[What needs to be done] The answer must consist of every line from the data that holds the string "Creator".

[Data shown]
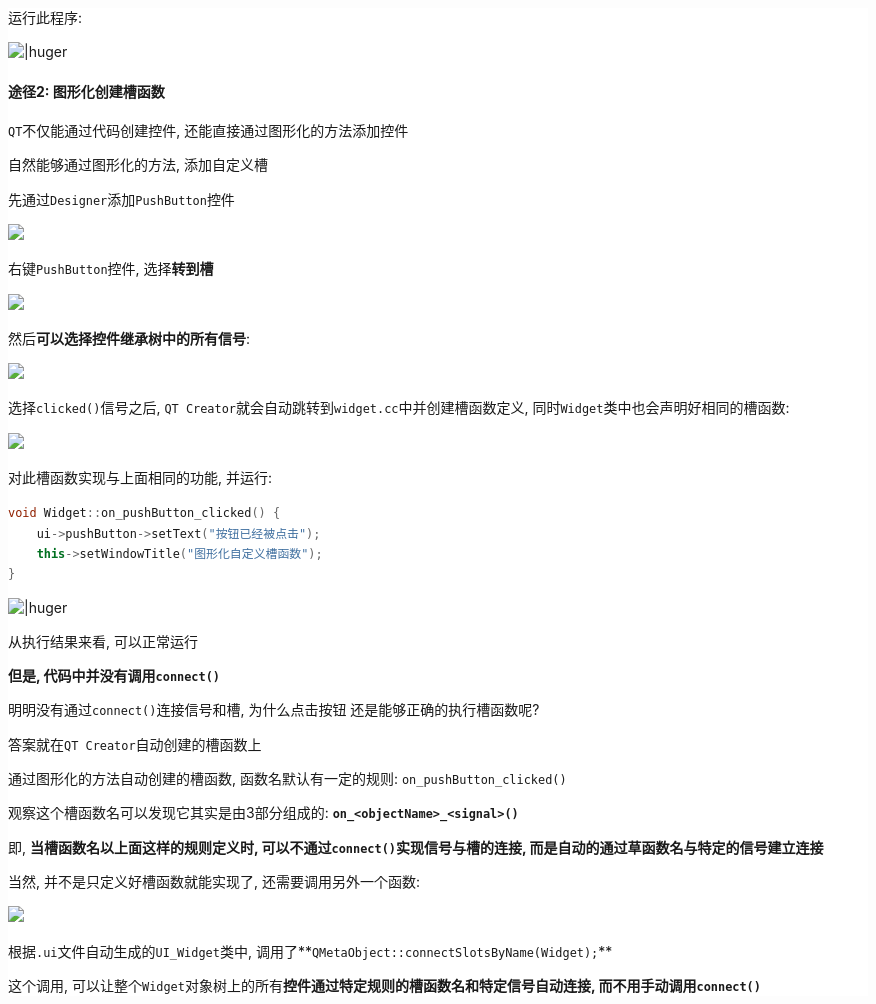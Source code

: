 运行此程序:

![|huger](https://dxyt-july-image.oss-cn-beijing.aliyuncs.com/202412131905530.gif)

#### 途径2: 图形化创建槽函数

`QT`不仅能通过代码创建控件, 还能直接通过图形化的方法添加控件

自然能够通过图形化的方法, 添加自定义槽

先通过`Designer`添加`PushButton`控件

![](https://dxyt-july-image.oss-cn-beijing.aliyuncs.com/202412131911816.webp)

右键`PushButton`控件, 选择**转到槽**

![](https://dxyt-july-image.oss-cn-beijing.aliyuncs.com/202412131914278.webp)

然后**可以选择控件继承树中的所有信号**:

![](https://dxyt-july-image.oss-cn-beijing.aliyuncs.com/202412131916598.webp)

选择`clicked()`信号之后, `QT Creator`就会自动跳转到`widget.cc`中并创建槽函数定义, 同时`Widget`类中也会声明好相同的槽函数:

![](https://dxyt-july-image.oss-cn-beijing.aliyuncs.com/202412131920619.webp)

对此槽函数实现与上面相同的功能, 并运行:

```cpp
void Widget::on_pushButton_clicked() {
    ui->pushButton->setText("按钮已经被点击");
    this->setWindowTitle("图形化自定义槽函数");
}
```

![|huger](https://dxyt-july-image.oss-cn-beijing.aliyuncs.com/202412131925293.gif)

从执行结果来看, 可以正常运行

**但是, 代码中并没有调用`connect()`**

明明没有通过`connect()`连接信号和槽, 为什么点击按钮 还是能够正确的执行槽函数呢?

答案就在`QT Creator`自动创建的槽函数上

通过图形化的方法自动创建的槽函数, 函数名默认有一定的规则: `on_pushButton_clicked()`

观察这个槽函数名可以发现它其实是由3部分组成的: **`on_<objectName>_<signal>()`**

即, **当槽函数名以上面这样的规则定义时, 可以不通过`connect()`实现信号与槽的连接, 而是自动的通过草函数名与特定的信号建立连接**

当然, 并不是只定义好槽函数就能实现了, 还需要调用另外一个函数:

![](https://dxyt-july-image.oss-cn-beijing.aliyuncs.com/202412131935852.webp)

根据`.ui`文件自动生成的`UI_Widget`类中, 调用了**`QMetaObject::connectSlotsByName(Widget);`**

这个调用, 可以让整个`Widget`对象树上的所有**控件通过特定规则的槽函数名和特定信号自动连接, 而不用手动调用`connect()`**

[Reply to the exercise]
选择`clicked()`信号之后, `QT Creator`就会自动跳转到`widget.cc`中并创建槽函数定义, 同时`Widget`类中也会声明好相同的槽函数:
答案就在`QT Creator`自动创建的槽函数上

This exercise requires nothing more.